先進国を中心とした世界的な高齢化対策やエネルギー・セキュリティーの確保といった社会的課題は、未来の人間の移動手段に大きな影響を与えようとしている。

 中でも大きな関心を集める技術分野が、電動化技術に自動運転技術を取り入れた「超小型モビリティ」である。その名の通り、一人乗り、または二人乗りで移動できる超コンパクトサイズのクルマだ。高齢者の移動手段として普及すれば、地域の活性化につながることに加え、モノやエネルギーの流通のあり方を変える可能性を秘めている。

 市場を起点にした技術ロードマップを体系的にまとめた調査レポート『テクノロジー・ロードマップ 2014-2023』(日経BP社)の著者の一人で、自動車の将来動向をウオッチする早稲田大学 環境総合研究センター 参与招聘研究員の樋口世喜夫氏は、「超小型モビリティ」は異業種によるビジネス機会を提供しながら進化していくと見る。(日経BP未来研究所

超高齢社会、高齢者の自立に必要なものは何か

 一人乗りまたは二人乗りで移動できるクルマ「超小型モビリティ」は、急速に進む高齢社会に向けた人々の生活の足となるだけでなく、地域産業の活性化の手段になっていく。そこで期待されるのは、「ぶつからない、ぶつけない」安全な二人乗りのチョイ乗り超小型モビリティである。

日産自動車が開発した超小型モビリティ「日産ニューモビリティコンセプト」。神奈川県横浜市で2013年10月に始まったワンウエイ型カーシェアリングの取り組みに50台利用されている。

 超小型モビリティの普及は、クルマの使われ方も大きく変えていく可能性がある。
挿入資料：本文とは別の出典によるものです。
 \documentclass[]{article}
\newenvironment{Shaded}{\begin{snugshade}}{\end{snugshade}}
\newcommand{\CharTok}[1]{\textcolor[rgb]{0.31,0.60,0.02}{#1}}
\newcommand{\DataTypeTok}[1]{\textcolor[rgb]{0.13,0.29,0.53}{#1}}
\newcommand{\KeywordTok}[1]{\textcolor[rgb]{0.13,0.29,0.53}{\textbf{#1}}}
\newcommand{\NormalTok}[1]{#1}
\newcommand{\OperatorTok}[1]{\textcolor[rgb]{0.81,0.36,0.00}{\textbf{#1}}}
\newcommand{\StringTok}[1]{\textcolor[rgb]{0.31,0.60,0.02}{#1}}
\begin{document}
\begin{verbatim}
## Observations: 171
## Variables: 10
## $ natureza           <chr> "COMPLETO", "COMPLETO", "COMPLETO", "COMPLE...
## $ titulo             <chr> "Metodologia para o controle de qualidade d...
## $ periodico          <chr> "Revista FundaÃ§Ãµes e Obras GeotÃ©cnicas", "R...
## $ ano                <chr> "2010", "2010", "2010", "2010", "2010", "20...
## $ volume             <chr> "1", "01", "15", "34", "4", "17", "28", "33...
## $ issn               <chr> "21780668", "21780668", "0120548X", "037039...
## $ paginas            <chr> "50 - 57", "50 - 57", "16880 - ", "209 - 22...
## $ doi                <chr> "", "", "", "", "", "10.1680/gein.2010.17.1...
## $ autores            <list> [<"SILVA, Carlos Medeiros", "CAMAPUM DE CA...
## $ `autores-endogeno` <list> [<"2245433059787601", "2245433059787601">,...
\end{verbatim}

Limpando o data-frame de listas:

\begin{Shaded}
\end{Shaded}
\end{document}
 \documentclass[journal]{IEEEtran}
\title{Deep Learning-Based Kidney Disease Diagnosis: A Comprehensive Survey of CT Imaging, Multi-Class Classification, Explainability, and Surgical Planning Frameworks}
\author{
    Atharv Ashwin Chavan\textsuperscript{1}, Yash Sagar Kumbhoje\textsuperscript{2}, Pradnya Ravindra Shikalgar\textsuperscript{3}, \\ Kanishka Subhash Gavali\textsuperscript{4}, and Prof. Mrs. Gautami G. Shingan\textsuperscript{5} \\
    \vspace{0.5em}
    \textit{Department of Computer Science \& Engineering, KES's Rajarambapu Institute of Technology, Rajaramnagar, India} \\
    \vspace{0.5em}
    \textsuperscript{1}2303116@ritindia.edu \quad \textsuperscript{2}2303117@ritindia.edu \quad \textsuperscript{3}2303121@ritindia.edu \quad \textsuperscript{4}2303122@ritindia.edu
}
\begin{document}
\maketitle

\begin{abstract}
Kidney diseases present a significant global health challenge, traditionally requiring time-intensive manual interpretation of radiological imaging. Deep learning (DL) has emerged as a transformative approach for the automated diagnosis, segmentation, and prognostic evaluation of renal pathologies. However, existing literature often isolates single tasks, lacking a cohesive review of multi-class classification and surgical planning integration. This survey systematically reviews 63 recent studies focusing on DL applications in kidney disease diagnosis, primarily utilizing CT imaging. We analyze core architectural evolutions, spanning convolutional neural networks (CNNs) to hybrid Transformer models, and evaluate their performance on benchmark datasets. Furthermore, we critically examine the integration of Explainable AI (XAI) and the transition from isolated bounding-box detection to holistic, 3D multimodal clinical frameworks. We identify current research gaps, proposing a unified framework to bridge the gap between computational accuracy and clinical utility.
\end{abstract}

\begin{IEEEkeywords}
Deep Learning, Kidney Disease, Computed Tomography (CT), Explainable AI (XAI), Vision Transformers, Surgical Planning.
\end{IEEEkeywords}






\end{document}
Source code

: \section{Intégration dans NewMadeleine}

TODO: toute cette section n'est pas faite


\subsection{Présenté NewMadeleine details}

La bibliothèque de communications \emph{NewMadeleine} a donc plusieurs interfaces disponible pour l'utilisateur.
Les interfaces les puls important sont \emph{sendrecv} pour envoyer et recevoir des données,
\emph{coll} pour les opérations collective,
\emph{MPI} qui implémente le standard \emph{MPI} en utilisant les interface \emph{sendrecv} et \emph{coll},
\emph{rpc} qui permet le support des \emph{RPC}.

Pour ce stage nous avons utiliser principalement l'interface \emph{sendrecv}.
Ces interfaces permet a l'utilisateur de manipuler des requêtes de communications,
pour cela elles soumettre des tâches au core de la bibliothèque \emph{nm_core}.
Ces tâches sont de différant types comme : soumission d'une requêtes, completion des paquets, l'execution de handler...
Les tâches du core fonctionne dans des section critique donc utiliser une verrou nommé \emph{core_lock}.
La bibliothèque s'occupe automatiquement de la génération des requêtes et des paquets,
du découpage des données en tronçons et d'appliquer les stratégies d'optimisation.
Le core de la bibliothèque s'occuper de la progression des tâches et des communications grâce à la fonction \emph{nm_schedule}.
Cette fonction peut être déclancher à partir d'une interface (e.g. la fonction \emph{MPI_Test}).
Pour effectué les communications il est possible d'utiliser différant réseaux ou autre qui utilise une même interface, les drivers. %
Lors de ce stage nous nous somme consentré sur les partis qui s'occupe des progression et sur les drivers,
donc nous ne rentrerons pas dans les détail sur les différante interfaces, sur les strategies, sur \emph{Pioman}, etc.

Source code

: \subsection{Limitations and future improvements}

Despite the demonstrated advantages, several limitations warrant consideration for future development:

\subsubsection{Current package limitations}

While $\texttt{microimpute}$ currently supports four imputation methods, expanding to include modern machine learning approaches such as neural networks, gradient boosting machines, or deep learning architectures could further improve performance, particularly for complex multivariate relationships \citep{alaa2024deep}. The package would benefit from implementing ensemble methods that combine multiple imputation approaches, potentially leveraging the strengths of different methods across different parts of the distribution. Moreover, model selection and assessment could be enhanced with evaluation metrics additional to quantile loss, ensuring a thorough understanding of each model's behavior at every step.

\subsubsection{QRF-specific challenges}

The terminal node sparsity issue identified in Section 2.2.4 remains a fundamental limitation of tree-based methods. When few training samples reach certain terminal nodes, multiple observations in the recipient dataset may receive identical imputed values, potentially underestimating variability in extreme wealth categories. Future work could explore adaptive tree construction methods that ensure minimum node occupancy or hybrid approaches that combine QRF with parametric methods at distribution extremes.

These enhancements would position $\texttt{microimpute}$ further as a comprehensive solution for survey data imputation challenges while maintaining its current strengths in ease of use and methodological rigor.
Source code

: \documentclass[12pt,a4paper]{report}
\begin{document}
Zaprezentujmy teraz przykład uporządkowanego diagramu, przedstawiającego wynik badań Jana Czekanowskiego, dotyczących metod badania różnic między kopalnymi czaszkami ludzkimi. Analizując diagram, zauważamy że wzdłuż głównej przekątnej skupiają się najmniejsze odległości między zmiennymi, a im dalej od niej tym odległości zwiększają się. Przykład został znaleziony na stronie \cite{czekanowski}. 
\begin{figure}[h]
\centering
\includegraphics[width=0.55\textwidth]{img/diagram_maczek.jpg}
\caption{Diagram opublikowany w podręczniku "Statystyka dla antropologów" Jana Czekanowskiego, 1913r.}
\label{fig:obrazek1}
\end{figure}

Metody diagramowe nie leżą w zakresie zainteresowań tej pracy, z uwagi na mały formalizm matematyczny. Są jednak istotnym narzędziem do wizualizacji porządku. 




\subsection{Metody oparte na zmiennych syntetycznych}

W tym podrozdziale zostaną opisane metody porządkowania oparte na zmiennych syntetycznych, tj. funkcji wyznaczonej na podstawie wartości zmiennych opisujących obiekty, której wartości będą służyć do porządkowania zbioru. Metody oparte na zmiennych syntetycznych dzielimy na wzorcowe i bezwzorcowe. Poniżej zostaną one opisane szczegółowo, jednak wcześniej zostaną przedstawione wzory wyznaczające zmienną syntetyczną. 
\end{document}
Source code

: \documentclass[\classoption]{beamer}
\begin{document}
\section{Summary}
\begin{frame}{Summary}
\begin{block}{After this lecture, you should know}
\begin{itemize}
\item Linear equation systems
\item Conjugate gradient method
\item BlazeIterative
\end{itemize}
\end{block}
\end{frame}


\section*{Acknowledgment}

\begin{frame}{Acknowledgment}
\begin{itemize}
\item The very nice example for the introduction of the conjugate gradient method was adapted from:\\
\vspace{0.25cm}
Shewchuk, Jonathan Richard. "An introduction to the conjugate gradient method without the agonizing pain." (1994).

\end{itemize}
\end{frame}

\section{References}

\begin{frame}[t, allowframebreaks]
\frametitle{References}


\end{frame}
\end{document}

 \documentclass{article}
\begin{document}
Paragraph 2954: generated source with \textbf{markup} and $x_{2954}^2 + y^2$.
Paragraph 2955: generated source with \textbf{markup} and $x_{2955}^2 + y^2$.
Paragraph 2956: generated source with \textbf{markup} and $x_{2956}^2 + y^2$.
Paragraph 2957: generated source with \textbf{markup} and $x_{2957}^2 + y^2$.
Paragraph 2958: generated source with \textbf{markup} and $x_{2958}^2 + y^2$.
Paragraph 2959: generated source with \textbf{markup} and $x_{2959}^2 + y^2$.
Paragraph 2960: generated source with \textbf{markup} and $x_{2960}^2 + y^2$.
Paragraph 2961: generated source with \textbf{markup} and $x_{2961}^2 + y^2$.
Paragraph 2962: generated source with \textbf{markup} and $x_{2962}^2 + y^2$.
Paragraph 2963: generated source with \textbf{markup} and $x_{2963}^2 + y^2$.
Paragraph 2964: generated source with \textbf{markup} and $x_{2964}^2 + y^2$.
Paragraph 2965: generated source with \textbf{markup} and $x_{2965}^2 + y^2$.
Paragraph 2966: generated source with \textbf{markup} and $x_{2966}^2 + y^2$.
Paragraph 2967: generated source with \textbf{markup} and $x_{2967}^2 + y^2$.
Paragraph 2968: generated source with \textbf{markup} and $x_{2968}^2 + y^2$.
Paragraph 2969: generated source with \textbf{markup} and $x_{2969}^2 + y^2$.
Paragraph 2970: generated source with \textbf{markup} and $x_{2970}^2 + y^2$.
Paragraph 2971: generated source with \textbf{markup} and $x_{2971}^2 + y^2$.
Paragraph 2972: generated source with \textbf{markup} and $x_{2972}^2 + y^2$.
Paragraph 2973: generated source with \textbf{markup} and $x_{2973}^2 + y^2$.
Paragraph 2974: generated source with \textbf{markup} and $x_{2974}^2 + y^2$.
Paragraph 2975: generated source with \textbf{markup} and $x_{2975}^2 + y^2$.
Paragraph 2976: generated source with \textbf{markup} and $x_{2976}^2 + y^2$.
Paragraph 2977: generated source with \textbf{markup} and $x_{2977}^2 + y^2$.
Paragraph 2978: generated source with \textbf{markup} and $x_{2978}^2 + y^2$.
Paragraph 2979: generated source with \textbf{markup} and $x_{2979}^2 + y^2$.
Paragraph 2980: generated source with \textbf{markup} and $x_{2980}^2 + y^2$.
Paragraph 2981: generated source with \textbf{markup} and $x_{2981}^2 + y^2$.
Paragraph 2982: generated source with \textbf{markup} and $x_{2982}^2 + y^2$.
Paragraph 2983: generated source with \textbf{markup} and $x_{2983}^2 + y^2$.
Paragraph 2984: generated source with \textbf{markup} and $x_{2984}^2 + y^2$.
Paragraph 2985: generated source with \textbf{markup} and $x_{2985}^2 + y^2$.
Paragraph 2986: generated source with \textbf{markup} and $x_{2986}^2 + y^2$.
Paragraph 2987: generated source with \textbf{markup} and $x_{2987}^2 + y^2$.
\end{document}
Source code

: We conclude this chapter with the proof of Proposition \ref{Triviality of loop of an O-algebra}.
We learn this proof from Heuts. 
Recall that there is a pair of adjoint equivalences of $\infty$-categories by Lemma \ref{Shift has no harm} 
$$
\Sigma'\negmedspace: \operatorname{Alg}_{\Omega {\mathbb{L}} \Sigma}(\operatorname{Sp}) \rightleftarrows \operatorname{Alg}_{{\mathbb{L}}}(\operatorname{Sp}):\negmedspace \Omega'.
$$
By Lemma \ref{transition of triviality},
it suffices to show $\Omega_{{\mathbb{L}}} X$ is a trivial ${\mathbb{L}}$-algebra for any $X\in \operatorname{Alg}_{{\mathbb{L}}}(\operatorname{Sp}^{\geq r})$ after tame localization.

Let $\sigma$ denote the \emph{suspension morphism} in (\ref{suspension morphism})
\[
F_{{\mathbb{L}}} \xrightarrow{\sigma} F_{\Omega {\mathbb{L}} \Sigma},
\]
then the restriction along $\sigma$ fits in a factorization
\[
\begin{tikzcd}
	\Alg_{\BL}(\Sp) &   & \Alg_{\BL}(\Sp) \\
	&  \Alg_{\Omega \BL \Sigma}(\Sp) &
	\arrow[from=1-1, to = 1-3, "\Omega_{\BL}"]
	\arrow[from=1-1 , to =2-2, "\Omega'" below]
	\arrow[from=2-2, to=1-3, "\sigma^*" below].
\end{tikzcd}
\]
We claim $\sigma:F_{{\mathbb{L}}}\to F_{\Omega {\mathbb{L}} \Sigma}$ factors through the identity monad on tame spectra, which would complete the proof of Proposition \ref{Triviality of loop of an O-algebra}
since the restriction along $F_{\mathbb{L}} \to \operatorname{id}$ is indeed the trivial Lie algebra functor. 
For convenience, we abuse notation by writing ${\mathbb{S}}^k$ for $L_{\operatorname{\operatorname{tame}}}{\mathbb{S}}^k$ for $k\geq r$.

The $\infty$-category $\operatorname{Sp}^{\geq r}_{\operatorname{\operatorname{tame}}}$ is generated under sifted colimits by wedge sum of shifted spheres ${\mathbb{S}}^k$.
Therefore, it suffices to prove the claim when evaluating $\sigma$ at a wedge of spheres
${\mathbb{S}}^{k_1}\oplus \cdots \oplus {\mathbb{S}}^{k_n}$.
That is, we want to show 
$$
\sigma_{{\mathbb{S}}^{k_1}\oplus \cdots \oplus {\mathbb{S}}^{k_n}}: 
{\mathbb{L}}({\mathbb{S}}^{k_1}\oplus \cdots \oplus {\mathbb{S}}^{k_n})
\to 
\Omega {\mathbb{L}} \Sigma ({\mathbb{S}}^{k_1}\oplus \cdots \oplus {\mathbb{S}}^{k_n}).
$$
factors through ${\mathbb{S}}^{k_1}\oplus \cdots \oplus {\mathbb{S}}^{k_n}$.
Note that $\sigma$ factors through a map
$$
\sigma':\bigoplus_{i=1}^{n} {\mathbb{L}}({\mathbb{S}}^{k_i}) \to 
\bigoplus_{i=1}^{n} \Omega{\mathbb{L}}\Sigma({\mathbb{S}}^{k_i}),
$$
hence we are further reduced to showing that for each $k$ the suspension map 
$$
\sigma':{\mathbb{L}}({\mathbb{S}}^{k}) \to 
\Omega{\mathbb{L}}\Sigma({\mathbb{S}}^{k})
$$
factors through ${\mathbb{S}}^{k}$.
既に、超小型モビリティを前提にしたカーシェアリングやモーダルシフトの実証実験が始まっている。こうした動きを核として、多くの異業種がパートナーとなり、楽しく、安全で、賢いモビリティの実現に向けたソリューション・ビジネスの機会が増大していきそうだ。

 超小型モビリティに期待が集まる背景には、先進国を中心にした世界的な高齢化という社会問題がある。その先頭グループにいる日本は、2015年に4人に1人、2050年に3人に1人が65歳以上の高齢者になるという超高齢社会を迎える。高齢者世帯の4分の1は独居と夫婦世帯になると予測されている。

 超高齢社会で健常な高齢者が自立して生活するためには、移動手段の確保が不可欠である。移動の足がなくなると高齢者の4人に3人は自立が困難になるという。

 こうした社会課題の解決で重要な役割を果たすのが、2人乗りのチョイ乗り超小型モビリティである。軽自動車より小さい近距離用のモビリティだ。実際のニーズとしては、最高速度は時速60km程度、それに適した安全性能を持ち、30kg程度の荷物を載せられ、坂道を楽に登れるといった性能が求められている。

 日本における交通事故死亡者は、高齢者が全体の半数を超え、そのうち歩行中が2分の1、自転車乗車中が4分の1、両者で4分の3を占める。また、歩行者と自転車利用者の死者は、自宅から半径500m以内の範囲での事故がほぼ半数に達している。こうした狭い行動範囲の中で自転車より安全に移動でき、かつ夫婦二人の日常生活で使用できる省エネで小さいクルマへの要望は、今後ますます高まっていくだろう。

 現在、メーカーが提案している超小型モビリティのコンセプト車は、バラエティに富んでいる。二人が前後に座る二輪車感覚の四輪車や、前席はドライバーが一人で後席に子供二人の四輪車、左右二人乗りの四輪車や三輪車など、ユーザー志向による発想豊かなコンセプトが数多く登場している。

 超小型モビリティでは、電動化と自動運転が中核技術になる。国内では、ガソリンスタンドの数が最盛期の3分の2となり、近隣にガソリンスタンドがない給油所過疎地は250自治体を超えた。高齢者にとって自宅で充電できるメリットは大きい。超小型モビリティでは電動化が前提になっていくだろう。